Most of you probably haven’t heard of this rare concept car that was used as a bet between U.S. president Lyndon Johnson and next president Ronald Reagan in a game of poker. It was so classy that Frank Sinatra, Joey Bishop, and Peter Lawford from the “rat pack” personally ordered one. This is the one and only Dual-Ghia.
The Dual-Ghia originally was a 1953 Chrysler concept car with a model name the Firearrow.
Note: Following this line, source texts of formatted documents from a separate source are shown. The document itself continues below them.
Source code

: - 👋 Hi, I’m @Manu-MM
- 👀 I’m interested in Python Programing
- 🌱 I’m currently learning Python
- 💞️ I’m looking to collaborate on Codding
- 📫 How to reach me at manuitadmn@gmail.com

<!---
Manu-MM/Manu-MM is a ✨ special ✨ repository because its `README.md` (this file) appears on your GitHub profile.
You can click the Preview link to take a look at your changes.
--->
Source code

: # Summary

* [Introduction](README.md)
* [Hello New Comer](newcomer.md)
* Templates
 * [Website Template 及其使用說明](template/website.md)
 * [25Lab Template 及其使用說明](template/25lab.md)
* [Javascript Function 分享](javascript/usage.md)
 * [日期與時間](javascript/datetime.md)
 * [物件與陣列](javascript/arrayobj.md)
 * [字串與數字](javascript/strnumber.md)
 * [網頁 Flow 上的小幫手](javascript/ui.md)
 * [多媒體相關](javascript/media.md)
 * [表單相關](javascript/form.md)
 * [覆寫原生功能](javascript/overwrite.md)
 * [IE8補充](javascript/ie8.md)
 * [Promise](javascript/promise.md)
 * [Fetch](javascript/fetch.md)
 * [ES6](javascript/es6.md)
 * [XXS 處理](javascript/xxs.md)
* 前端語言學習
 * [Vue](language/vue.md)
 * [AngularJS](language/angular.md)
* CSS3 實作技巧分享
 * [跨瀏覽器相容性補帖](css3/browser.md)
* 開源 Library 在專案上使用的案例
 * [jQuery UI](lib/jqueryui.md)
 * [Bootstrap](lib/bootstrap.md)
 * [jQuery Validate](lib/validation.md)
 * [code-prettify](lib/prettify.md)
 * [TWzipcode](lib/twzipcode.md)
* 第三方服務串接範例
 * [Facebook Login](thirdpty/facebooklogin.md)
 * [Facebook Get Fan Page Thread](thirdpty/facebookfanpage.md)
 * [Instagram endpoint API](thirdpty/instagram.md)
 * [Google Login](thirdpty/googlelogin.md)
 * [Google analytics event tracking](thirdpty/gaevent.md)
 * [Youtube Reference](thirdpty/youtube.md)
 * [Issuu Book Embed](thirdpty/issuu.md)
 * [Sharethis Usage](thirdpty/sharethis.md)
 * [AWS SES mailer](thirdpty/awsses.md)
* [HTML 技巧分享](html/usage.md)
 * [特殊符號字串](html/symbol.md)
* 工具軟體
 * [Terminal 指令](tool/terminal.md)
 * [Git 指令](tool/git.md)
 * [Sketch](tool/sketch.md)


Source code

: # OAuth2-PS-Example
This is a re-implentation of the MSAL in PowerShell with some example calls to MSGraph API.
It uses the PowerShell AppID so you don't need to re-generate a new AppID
Virgil Exner, the lead designer for most of Chrysler’s “forward look”, made the design for the Dual-Ghia. The concept did not get into Chrysler production, Gene Casaroll who was a Detroit manufacturer decided that he will make the car himself. Dual Motors, supervised by Casaroll, was a company that created the dual engine “lowboy” tank carriers for WWII. When the war ended, Casaroll owned an automobile transporting company that delivered vehicles from the factories to the dealers. He also tried joining Indy car race, having veteran racers driving the famous Kurtis Kraft Indy car. When Casaroll acquired the rights for the Firearrow, he renamed it the Firebomb but after a deal with Dodge, Casaroll had Ghia redesign the Firebomb and it became the Dual-Ghia D-500.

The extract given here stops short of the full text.